Dataset entries:
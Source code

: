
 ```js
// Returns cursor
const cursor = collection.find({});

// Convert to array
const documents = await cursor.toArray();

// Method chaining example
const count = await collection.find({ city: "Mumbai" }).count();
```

◆ **EXERCISE BRIEF**
Please transcribe all of the data above exactly.

◆ **RESULT OF THIS TASK**
Source code

:
 ```js
// Returns cursor
const cursor = collection.find({});

// Convert to array
const documents = await cursor.toArray();

// Method chaining example
const count = await collection.find({ city: "Mumbai" }).count();
```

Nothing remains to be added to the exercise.